Arion: Arithmetization-Oriented Permutation and Hashing from Generalized Triangular Dynamical Systems

In this paper we propose the (keyed) permutation Arion and the hash function ArionHash over $\mathbb{F}_p$ for odd and particularly large primes. The design of Arion is based on the newly introduced Generalized Triangular Dynamical System (GTDS), which provides a new algebraic framework for constructing (keyed) permutation using polynomials over a finite field. At round level Arion is the first design which is instantiated using the new GTDS. We provide extensive security analysis of our construction including algebraic cryptanalysis (e.g. interpolation and Gr\"obner basis attacks) that are particularly decisive in assessing the security of permutations and hash functions over $\mathbb{F}_p$. From an application perspective, ArionHash aims for efficient implementation in zkSNARK protocols and Zero-Knowledge proof systems.
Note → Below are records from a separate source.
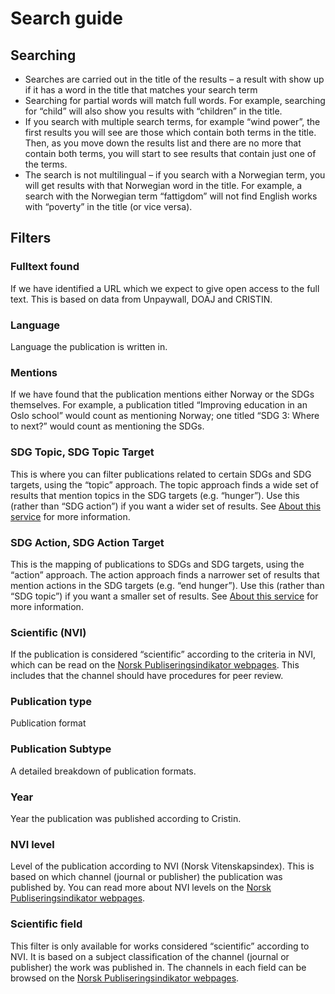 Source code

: # Search guide

## Searching
* Searches are carried out in the title of the results – a result with show up if it has a word in the title that matches your search term
* Searching for partial words will match full words. For example, searching for “child” will also show you results with “children” in the title. 
* If you search with multiple search terms, for example “wind power”, the first results you will see are those which contain both terms in the title. Then, as you move down the results list and there are no more that contain both terms, you will start to see results that contain just one of the terms. 
* The search is not multilingual – if you search with a Norwegian term, you will get results with that Norwegian word in the title. For example, a search with the Norwegian term “fattigdom” will not find English works with “poverty” in the title (or vice versa).  
## Filters
### Fulltext found
If we have identified a URL which we expect to give open access to the full text. This is based on data from Unpaywall, DOAJ and CRISTIN.
### Language
Language the publication is written in.
### Mentions
If we have found that the publication mentions either Norway or the SDGs themselves. For example, a publication titled “Improving education in an Oslo school” would count as mentioning Norway; one titled “SDG 3: Where to next?” would count as mentioning the SDGs.
### SDG Topic, SDG Topic Target
This is where you can filter publications related to certain SDGs and SDG targets, using the “topic” approach. The topic approach finds a wide set of results that mention topics in the SDG targets (e.g. “hunger”). Use this (rather than “SDG action”) if you want a wider set of results. See [About this service](/om/om-tjenesten) for more information.
### SDG Action, SDG Action Target 
This is the mapping of publications to SDGs and SDG targets, using the “action” approach. The action approach finds a narrower set of results that mention actions in the SDG targets (e.g. “end hunger”). Use this (rather than “SDG topic”) if you want a smaller set of results. See [About this service](/om/om-tjenesten) for more information.
### Scientific (NVI) 
If the publication is considered “scientific” according to the criteria in NVI, which can be read on the [Norsk Publiseringsindikator webpages](https://npi.hkdir.no/informasjon#definisjoner). This includes that the channel should have procedures for peer review.
### Publication type
Publication format
### Publication Subtype
A detailed breakdown of publication formats.
### Year
Year the publication was published according to Cristin. 
### NVI level
Level of the publication according to NVI (Norsk Vitenskapsindex). This is based on which channel (journal or publisher) the publication was published by. You can read more about NVI levels on the [Norsk Publiseringsindikator webpages](https://npi.hkdir.no/informasjon#nivaainndeling).
### Scientific field
This filter is only available for works considered “scientific” according to NVI. It is based on a subject classification of the channel (journal or publisher) the work was published in. The channels in each field can be browsed on the [Norsk Publiseringsindikator webpages](https://npi.hkdir.no/fagfeltoversikt).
For this purpose, we exploit that CCZ-equivalence of graphs can lead to a more efficient implementation of Arithmetization-Oriented primitives. We compare the efficiency of ArionHash in R1CS and Plonk settings with other hash functions such as Poseidon, Anemoi and Griffin. For demonstrating the practical efficiency of ArionHash we implemented it with the zkSNARK libraries libsnark and Dusk Network Plonk. Our result shows that ArionHash is significantly faster than Poseidon - a hash function designed for zero-knowledge proof systems. We also found that an aggressive version of ArionHash is considerably faster than Anemoi and Griffin in a practical zkSNARK setting.